Liability Design for Autonomous Vehicles and Human-Driven Vehicles: A Hierarchical Game-Theoretic Approach

Autonomous vehicles (AVs) are inevitably entering our lives with potential benefits for improved traffic safety, mobility, and accessibility. However, AVs’ benefits also introduce a serious potential challenge, in the form of complex interactions with human-driven vehicles (HVs). The emergence of AVs introduces uncertainty in the behavior of human actors and in the impact of the AV manufacturer on autonomous driving design. This paper thus aims to investigate how AVs affect road safety and to design socially optimal liability rules in comparative negligence for AVs and human drivers. A unified game is developed, including a Nash game between human drivers, a Stackelberg game between the AV manufacturer and HVs, and a Stackelberg game between the law maker and other users.
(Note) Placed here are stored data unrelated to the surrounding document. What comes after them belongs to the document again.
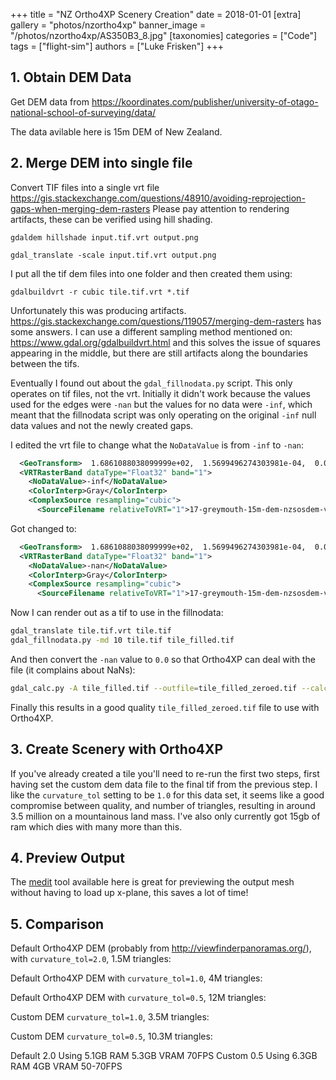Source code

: +++
title = "NZ Ortho4XP Scenery Creation"
date = 2018-01-01
[extra]
gallery = "photos/nzortho4xp"
banner_image = "/photos/nzortho4xp/AS350B3_8.jpg"
[taxonomies]
categories = ["Code"]
tags = ["flight-sim"]
authors = ["Luke Frisken"]
+++

## 1. Obtain DEM Data
Get DEM data from https://koordinates.com/publisher/university-of-otago-national-school-of-surveying/data/ 

The data avilable here is 15m DEM of New Zealand.

## 2. Merge DEM into single file

Convert TIF files into a single vrt file https://gis.stackexchange.com/questions/48910/avoiding-reprojection-gaps-when-merging-dem-rasters
Please pay attention to rendering artifacts, these can be verified using hill shading. 

```
gdaldem hillshade input.tif.vrt output.png
```

```
gdal_translate -scale input.tif.vrt output.png
```

I put all the tif dem files into one folder and then created them using:

```
gdalbuildvrt -r cubic tile.tif.vrt *.tif
```

Unfortunately this was producing artifacts.
https://gis.stackexchange.com/questions/119057/merging-dem-rasters has some
answers.  I can use a different sampling method mentioned on:
https://www.gdal.org/gdalbuildvrt.html and this solves the issue of squares
appearing in the middle, but there are still artifacts along the boundaries
between the tifs.

Eventually I found out about the `gdal_fillnodata.py` script. This only
operates on tif files, not the vrt. Initially it didn't work because the
values used for the edges were `-nan` but the values for no data were `-inf`,
which meant that the fillnodata script was only operating on the original
`-inf` null data values and not the newly created gaps.

I edited the vrt file to change what the `NoDataValue` is from `-inf` to
`-nan`:

```xml
  <GeoTransform>  1.6861088038099999e+02,  1.5699496274303981e-04,  0.0000000000000000e+00, -4.1465068702600000e+01,  0.0000000000000000e+00, -1.5699496271755233e-04</GeoTransform>
  <VRTRasterBand dataType="Float32" band="1">
    <NoDataValue>-inf</NoDataValue>
    <ColorInterp>Gray</ColorInterp>
    <ComplexSource resampling="cubic">
      <SourceFilename relativeToVRT="1">17-greymouth-15m-dem-nzsosdem-v10.tif</SourceFilename>
```

Got changed to:

```xml
  <GeoTransform>  1.6861088038099999e+02,  1.5699496274303981e-04,  0.0000000000000000e+00, -4.1465068702600000e+01,  0.0000000000000000e+00, -1.5699496271755233e-04</GeoTransform>
  <VRTRasterBand dataType="Float32" band="1">
    <NoDataValue>-nan</NoDataValue>
    <ColorInterp>Gray</ColorInterp>
    <ComplexSource resampling="cubic">
      <SourceFilename relativeToVRT="1">17-greymouth-15m-dem-nzsosdem-v10.tif</SourceFilename>
```

Now I can render out as a tif to use in the fillnodata:

```sh
gdal_translate tile.tif.vrt tile.tif
gdal_fillnodata.py -md 10 tile.tif tile_filled.tif

```

And then convert the `-nan` value to `0.0` so that Ortho4XP can deal with the
file (it complains about NaNs):

```sh
gdal_calc.py -A tile_filled.tif --outfile=tile_filled_zeroed.tif --calc="nan_to_num(A)"
```

Finally this results in a good quality `tile_filled_zeroed.tif` file to use with Ortho4XP.

## 3. Create Scenery with Ortho4XP

If you've already created a tile you'll need to re-run the first two steps,
first having set the custom dem data file to the final tif from the previous
step. I like the `curvature_tol` setting to be `1.0` for this data set, it
seems like a good compromise between quality, and number of triangles,
resulting in around 3.5 million on a mountainous land mass. I've also only
currently got 15gb of ram which dies with many more than this.


## 4. Preview Output

The [medit](https://www.ljll.math.upmc.fr/frey/software.html) tool available
here is great for previewing the output mesh without having to load up
x-plane, this saves a lot of time!

## 5. Comparison

Default Ortho4XP DEM (probably from http://viewfinderpanoramas.org/), with
`curvature_tol=2.0`, 1.5M triangles:

Default Ortho4XP DEM with `curvature_tol=1.0`, 4M triangles:

Default Ortho4XP DEM with `curvature_tol=0.5`, 12M triangles:

Custom DEM `curvature_tol=1.0`, 3.5M triangles:

Custom DEM `curvature_tol=0.5`, 10.3M triangles:


Default 2.0 Using 5.1GB RAM 5.3GB VRAM 70FPS
Custom 0.5 Using 6.3GB RAM 4GB VRAM 50-70FPS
We also establish the existence and uniqueness of the equilibrium of the game. The game is then simulated with numerical examples to investigate the emergence of human drivers’ moral hazard, the AV manufacturer’s role in traffic safety, and the law maker’s role in liability design. Our findings demonstrate that human drivers could develop moral hazard if they perceive their road environment has become safer and an optimal liability rule design is crucial to improve social welfare with advanced transportation technologies. More generally, the game-theoretic model developed in this paper provides an analytical tool to assist policy-makers in AV policymaking and hopefully mitigate uncertainty in the existing regulation landscape about AV technologies.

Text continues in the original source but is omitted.